Peter Darvall’s deanship had brought about a considerable level of change within the Faculty – both at his instigation and as a result of changes in the tertiary sector that were occurring at the time. Under his leadership, committee roles and functions were clarified, the leadership base of the Faculty was broadened, new avenues of external funding were sought with ventures such as the Faculty of Engineering Foundation, research activity flourished, and teaching activity continued to strengthen. Whether it was realised at the time or not, many of these changes strengthened the Faculty as an entity and ensured it was well prepared for the coming years. Slowly, the voice of the Faculty as an entity was strengthening.
Major changes in higher education policy that occurred in the late 1980s and early 1990s were having an equally significant impact on the Faculty. Darvall steered the Faculty through one of the most challenging periods of its 50-year history – the mergesr with the Chisholm Institute of Technology and the Gippsland Institute of Advanced Education. It was a turbulent time for the Faculty, and as Darvall himself recalled:
There was a lot of fear and loathing involved; I'd say loathing on the part of some of the staff in the Faculty at Clayton, and fear on the part of those at Caulfield that they would be treated with disdain and contempt. It was a very difficult time.
Vice-Chancellor Mal Logan was the driving force behind the Monash mergers. He was insistent that the amalgamations would be highly beneficial for all involved, particularly Monash. Plans for the mergers were brought to the Committee of Deans – a decision-making forum comprising deans from each faculty. Darvall was vehement in his disapproval. In fact, he voted against it at the Committee of Deans. However, as he recalls:
I learned the hard way the principle of cabinet solidarity. So once the decision was made, the Faculty of Engineering had to do it whether they liked it or not; to not merge was not an option. So I went about doing it as positively, and as enthusiastically, and as tactfully as I could. There were some pretty vigorous discussions, I have to say, about titles and privileges, and curriculum setting, and all of the things that are normally discussed at an Engineering Faculty.

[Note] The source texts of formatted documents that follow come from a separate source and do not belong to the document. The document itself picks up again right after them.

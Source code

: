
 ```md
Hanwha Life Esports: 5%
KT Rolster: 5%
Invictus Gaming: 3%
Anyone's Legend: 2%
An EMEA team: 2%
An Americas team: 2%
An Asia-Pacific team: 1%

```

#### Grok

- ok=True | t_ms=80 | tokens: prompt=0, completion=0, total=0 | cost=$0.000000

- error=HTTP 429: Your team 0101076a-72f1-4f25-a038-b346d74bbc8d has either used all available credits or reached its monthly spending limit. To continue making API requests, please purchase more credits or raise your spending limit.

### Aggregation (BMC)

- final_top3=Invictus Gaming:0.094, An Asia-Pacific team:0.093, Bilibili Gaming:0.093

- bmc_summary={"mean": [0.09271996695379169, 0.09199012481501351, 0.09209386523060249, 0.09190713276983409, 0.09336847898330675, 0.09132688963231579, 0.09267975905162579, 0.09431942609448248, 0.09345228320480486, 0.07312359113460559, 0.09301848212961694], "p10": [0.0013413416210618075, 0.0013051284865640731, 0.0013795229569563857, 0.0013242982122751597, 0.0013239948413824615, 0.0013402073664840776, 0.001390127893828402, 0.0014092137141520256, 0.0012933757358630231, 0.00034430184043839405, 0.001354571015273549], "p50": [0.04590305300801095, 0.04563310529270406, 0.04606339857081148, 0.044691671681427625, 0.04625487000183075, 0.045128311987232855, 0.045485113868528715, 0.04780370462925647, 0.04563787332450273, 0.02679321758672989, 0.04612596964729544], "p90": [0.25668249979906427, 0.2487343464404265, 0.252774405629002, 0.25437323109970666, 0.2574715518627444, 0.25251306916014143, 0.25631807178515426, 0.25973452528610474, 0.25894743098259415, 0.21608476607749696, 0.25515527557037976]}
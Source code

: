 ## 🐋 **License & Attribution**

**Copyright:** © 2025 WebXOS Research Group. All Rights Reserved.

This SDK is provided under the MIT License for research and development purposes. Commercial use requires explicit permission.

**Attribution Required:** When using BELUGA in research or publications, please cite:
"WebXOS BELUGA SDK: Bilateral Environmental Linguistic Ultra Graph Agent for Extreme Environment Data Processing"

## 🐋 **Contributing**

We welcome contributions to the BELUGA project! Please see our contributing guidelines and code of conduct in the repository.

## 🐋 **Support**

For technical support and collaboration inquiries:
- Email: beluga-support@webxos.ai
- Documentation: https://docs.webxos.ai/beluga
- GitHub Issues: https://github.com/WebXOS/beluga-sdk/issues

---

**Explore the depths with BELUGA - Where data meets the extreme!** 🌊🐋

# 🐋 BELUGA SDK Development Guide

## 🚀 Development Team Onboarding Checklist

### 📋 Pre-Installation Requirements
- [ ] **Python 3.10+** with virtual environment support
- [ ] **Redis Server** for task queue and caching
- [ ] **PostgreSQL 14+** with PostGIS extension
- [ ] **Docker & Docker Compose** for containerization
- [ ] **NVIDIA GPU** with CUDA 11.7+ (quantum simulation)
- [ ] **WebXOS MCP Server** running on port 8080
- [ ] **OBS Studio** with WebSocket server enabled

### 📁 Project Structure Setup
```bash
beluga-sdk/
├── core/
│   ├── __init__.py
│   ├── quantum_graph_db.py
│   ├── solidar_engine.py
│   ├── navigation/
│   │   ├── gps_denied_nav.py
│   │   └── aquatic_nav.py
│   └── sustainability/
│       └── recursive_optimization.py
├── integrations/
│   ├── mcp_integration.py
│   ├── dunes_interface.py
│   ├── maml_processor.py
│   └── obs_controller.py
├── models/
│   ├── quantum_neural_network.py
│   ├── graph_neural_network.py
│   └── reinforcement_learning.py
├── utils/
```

Looking back on this period, many current and former staff acknowledge the angst, turmoil and disquiet caused by the mergers. But many also recognise the strong leadership that Darvall provided. Several Faculty meetings were held to communicate the merger plans and logistics. While a forum for discussion and feedback was created, Darvall’s stance on the merger was unwavering, despite his personal opinion. The University would merge and his focus was on bringing this change about. Brendon Parker, who later became head of the Faculty operations at Gippsland, commented that Darvall ‘led the Faculty through the challenges of amalgamation. Although they didn't thank him for the amalgamation, I think he did lead [the Faculty] through it.’ When Darvall later stepped down from the deanship, staff at the Caulfield campus awarded him the honorary degree of Doctor of Leadership Engineering in recognition of his leadership in this difficult time.
While Darvall provided strong and clear leadership during this period, some have argued that the fundamental difference between the campuses – namely that the emphasis of the Clayton departments was on research and teaching, while the focus of both Chisholm and Gippsland was teaching – was not dealt with at this critical point. Rather than try immediately to integrate the degrees so that the Faculty offered one degree across three campuses, three separate degrees on three separate campuses were offered by Engineering. As the then Head of Administration David Secomb recalls, explaining the difference between these similarly named Monash degrees to potential students was extremely difficult, not to mention time consuming.
In addition, because research was not a focus at Chisholm or Gippsland, their research output was understandably low. The effect of this was a dramatic reduction in the average number of research publications produced by staff of the Faculty – many Clayton staff found this reality frustrating and a devastating blow to the research reputation they had worked hard to establish.